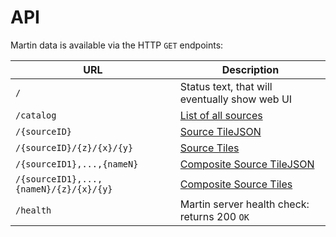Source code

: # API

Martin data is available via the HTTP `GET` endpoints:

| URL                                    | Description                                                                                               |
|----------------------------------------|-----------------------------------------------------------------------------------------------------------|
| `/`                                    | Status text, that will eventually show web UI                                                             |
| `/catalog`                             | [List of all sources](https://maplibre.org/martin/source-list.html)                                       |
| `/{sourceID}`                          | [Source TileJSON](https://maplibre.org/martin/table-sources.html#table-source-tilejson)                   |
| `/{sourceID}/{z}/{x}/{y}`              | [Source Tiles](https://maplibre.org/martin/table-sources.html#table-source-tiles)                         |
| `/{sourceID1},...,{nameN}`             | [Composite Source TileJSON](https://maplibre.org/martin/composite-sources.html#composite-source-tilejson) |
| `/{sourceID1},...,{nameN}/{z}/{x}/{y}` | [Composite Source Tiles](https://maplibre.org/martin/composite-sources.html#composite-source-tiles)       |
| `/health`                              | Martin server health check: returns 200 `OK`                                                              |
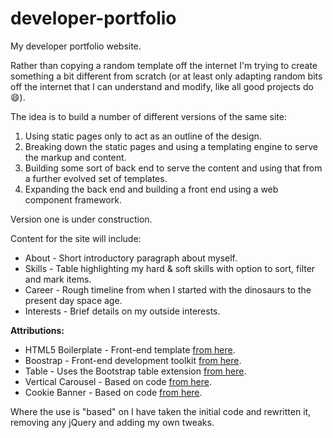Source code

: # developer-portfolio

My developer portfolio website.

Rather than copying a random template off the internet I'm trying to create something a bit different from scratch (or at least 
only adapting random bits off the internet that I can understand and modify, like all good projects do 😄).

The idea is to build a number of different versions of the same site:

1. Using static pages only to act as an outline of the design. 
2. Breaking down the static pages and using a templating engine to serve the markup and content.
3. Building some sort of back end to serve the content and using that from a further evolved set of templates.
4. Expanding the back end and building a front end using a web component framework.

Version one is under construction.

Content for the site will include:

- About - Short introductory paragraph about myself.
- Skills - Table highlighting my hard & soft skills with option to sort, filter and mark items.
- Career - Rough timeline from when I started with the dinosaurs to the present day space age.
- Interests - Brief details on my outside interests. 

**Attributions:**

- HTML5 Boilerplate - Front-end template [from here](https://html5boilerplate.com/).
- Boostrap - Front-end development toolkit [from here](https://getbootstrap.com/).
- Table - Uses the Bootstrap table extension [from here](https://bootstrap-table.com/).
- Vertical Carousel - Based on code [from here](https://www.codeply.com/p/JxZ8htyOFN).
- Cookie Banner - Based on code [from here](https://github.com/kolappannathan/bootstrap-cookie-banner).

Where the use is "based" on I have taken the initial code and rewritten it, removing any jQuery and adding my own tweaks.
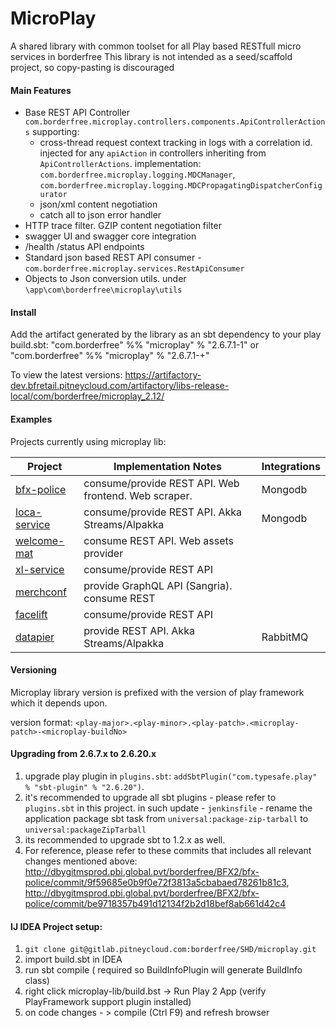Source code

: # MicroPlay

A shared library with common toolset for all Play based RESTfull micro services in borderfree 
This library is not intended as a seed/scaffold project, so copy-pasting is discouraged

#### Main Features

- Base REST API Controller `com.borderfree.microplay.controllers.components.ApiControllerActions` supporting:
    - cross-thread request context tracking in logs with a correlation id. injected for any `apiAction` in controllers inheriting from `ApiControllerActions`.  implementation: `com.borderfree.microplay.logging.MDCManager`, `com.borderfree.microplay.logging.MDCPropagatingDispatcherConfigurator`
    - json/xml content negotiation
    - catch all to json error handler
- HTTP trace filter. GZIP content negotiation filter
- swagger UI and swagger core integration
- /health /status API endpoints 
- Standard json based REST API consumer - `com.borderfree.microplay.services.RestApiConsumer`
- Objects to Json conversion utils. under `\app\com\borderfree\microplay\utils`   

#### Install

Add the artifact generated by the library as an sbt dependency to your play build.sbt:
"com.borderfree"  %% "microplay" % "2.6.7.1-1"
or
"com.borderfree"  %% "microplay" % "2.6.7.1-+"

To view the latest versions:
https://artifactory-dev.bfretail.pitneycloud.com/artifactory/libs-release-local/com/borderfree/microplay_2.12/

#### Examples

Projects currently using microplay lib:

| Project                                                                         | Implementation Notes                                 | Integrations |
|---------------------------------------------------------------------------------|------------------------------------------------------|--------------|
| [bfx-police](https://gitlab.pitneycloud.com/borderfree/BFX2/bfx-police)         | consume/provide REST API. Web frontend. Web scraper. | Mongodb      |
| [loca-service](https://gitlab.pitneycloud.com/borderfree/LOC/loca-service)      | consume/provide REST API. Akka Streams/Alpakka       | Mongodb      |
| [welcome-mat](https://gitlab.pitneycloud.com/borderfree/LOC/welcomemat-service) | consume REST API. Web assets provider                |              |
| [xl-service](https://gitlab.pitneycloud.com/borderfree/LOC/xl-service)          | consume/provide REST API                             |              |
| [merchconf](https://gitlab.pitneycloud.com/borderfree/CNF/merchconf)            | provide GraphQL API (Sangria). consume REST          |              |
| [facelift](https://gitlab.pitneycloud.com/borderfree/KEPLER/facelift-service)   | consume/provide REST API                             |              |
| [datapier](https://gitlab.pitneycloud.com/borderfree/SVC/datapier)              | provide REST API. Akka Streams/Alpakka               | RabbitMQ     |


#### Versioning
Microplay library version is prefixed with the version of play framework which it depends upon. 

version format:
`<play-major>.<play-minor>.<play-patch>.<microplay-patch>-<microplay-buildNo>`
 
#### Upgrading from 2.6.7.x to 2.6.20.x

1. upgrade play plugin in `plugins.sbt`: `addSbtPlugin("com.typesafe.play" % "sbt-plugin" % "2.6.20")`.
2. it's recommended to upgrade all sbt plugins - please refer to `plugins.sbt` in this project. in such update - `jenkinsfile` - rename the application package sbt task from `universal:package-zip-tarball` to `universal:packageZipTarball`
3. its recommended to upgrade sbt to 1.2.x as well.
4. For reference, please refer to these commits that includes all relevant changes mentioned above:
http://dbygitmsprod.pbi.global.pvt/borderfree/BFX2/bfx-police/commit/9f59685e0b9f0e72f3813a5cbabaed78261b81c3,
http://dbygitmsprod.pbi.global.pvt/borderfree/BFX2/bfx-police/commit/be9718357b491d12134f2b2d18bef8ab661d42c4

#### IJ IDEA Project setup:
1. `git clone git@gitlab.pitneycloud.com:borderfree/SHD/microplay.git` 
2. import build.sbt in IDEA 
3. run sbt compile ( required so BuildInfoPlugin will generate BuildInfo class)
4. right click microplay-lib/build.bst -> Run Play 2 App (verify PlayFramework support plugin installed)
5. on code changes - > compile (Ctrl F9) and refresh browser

**********

Exercise details:
Give the count of lines in the listing that hold "Akka", and write nothing beyond it.

Output for this exercise:
2